Could you reproduce all of the entries below without a single change?
** Opening GIVEN INFORMATION block **
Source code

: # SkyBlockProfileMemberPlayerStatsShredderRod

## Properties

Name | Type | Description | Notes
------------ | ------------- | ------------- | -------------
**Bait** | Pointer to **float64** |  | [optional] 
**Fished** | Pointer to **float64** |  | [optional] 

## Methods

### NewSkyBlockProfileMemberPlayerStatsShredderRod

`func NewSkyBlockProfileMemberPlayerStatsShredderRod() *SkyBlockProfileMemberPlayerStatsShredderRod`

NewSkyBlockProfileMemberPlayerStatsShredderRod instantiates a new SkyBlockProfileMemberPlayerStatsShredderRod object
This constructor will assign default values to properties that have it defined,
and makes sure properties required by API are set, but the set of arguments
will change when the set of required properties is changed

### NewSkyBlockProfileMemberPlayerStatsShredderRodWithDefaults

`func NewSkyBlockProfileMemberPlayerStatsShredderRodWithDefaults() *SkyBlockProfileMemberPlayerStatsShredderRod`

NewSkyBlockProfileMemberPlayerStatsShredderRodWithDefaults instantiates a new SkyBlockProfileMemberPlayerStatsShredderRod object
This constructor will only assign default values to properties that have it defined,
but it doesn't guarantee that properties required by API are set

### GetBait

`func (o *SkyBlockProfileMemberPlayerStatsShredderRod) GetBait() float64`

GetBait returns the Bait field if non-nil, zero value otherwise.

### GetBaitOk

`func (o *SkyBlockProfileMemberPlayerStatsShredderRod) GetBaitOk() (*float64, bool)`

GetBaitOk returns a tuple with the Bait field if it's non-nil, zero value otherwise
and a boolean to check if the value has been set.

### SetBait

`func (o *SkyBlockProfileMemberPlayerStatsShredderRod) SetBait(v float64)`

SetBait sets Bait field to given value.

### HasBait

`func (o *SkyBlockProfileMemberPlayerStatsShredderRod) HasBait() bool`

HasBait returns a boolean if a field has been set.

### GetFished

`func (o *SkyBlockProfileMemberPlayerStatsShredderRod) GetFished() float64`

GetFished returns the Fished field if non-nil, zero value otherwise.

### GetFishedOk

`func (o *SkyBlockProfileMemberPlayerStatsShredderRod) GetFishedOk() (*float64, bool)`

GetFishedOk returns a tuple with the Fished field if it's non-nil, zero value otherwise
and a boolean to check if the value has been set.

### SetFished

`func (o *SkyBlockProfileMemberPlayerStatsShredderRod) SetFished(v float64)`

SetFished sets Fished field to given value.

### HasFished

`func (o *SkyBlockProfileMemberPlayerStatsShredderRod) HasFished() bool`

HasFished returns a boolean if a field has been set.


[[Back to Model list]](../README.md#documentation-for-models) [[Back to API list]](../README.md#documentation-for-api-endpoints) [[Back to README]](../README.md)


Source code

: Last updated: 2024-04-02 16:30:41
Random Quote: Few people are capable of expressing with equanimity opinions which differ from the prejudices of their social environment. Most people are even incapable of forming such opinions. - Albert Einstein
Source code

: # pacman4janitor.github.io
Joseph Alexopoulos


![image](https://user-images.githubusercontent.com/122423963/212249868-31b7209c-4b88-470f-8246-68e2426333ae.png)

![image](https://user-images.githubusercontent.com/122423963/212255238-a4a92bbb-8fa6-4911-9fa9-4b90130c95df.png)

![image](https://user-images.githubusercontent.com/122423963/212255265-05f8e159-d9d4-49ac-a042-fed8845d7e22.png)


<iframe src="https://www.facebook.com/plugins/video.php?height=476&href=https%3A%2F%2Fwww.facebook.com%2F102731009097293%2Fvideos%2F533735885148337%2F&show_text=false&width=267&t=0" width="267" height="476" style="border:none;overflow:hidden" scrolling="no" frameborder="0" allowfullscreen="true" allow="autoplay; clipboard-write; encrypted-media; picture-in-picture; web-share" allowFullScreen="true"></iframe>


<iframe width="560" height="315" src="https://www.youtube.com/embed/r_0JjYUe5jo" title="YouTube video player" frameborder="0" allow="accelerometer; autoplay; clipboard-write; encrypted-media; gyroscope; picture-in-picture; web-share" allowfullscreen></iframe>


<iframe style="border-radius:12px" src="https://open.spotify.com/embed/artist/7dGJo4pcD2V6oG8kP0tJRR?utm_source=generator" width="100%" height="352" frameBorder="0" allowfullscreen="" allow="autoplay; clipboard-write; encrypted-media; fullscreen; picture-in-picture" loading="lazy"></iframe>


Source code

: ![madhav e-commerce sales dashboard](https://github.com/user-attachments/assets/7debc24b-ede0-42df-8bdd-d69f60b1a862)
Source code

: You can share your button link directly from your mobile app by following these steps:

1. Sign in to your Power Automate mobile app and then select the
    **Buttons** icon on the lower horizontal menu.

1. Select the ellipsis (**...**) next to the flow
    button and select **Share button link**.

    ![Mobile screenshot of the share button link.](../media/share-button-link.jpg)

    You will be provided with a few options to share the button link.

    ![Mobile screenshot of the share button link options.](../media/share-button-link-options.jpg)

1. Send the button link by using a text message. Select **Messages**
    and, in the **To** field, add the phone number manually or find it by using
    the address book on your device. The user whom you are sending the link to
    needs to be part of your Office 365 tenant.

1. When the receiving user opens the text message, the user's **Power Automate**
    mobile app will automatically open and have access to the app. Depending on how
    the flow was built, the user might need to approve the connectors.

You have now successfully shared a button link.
** Closing GIVEN INFORMATION block **
▸ THE COMPLETED TASK:
Source code

: # SkyBlockProfileMemberPlayerStatsShredderRod

## Properties

Name | Type | Description | Notes
------------ | ------------- | ------------- | -------------
**Bait** | Pointer to **float64** |  | [optional] 
**Fished** | Pointer to **float64** |  | [optional] 

## Methods

### NewSkyBlockProfileMemberPlayerStatsShredderRod

`func NewSkyBlockProfileMemberPlayerStatsShredderRod() *SkyBlockProfileMemberPlayerStatsShredderRod`

NewSkyBlockProfileMemberPlayerStatsShredderRod instantiates a new SkyBlockProfileMemberPlayerStatsShredderRod object
This constructor will assign default values to properties that have it defined,
and makes sure properties required by API are set, but the set of arguments
will change when the set of required properties is changed

### NewSkyBlockProfileMemberPlayerStatsShredderRodWithDefaults

`func NewSkyBlockProfileMemberPlayerStatsShredderRodWithDefaults() *SkyBlockProfileMemberPlayerStatsShredderRod`

NewSkyBlockProfileMemberPlayerStatsShredderRodWithDefaults instantiates a new SkyBlockProfileMemberPlayerStatsShredderRod object
This constructor will only assign default values to properties that have it defined,
but it doesn't guarantee that properties required by API are set

### GetBait

`func (o *SkyBlockProfileMemberPlayerStatsShredderRod) GetBait() float64`

GetBait returns the Bait field if non-nil, zero value otherwise.

### GetBaitOk

`func (o *SkyBlockProfileMemberPlayerStatsShredderRod) GetBaitOk() (*float64, bool)`

GetBaitOk returns a tuple with the Bait field if it's non-nil, zero value otherwise
and a boolean to check if the value has been set.

### SetBait

`func (o *SkyBlockProfileMemberPlayerStatsShredderRod) SetBait(v float64)`

SetBait sets Bait field to given value.

### HasBait

`func (o *SkyBlockProfileMemberPlayerStatsShredderRod) HasBait() bool`

HasBait returns a boolean if a field has been set.

### GetFished

`func (o *SkyBlockProfileMemberPlayerStatsShredderRod) GetFished() float64`

GetFished returns the Fished field if non-nil, zero value otherwise.

### GetFishedOk

`func (o *SkyBlockProfileMemberPlayerStatsShredderRod) GetFishedOk() (*float64, bool)`

GetFishedOk returns a tuple with the Fished field if it's non-nil, zero value otherwise
and a boolean to check if the value has been set.

### SetFished

`func (o *SkyBlockProfileMemberPlayerStatsShredderRod) SetFished(v float64)`

SetFished sets Fished field to given value.

### HasFished

`func (o *SkyBlockProfileMemberPlayerStatsShredderRod) HasFished() bool`

HasFished returns a boolean if a field has been set.


[[Back to Model list]](../README.md#documentation-for-models) [[Back to API list]](../README.md#documentation-for-api-endpoints) [[Back to README]](../README.md)


Source code

: Last updated: 2024-04-02 16:30:41
Random Quote: Few people are capable of expressing with equanimity opinions which differ from the prejudices of their social environment. Most people are even incapable of forming such opinions. - Albert Einstein
Source code

: # pacman4janitor.github.io
Joseph Alexopoulos


![image](https://user-images.githubusercontent.com/122423963/212249868-31b7209c-4b88-470f-8246-68e2426333ae.png)

![image](https://user-images.githubusercontent.com/122423963/212255238-a4a92bbb-8fa6-4911-9fa9-4b90130c95df.png)

![image](https://user-images.githubusercontent.com/122423963/212255265-05f8e159-d9d4-49ac-a042-fed8845d7e22.png)


<iframe src="https://www.facebook.com/plugins/video.php?height=476&href=https%3A%2F%2Fwww.facebook.com%2F102731009097293%2Fvideos%2F533735885148337%2F&show_text=false&width=267&t=0" width="267" height="476" style="border:none;overflow:hidden" scrolling="no" frameborder="0" allowfullscreen="true" allow="autoplay; clipboard-write; encrypted-media; picture-in-picture; web-share" allowFullScreen="true"></iframe>


<iframe width="560" height="315" src="https://www.youtube.com/embed/r_0JjYUe5jo" title="YouTube video player" frameborder="0" allow="accelerometer; autoplay; clipboard-write; encrypted-media; gyroscope; picture-in-picture; web-share" allowfullscreen></iframe>


<iframe style="border-radius:12px" src="https://open.spotify.com/embed/artist/7dGJo4pcD2V6oG8kP0tJRR?utm_source=generator" width="100%" height="352" frameBorder="0" allowfullscreen="" allow="autoplay; clipboard-write; encrypted-media; fullscreen; picture-in-picture" loading="lazy"></iframe>


Source code

: ![madhav e-commerce sales dashboard](https://github.com/user-attachments/assets/7debc24b-ede0-42df-8bdd-d69f60b1a862)
Source code

: You can share your button link directly from your mobile app by following these steps:

1. Sign in to your Power Automate mobile app and then select the
    **Buttons** icon on the lower horizontal menu.

1. Select the ellipsis (**...**) next to the flow
    button and select **Share button link**.

    ![Mobile screenshot of the share button link.](../media/share-button-link.jpg)

    You will be provided with a few options to share the button link.

    ![Mobile screenshot of the share button link options.](../media/share-button-link-options.jpg)

1. Send the button link by using a text message. Select **Messages**
    and, in the **To** field, add the phone number manually or find it by using
    the address book on your device. The user whom you are sending the link to
    needs to be part of your Office 365 tenant.

1. When the receiving user opens the text message, the user's **Power Automate**
    mobile app will automatically open and have access to the app. Depending on how
    the flow was built, the user might need to approve the connectors.

You have now successfully shared a button link.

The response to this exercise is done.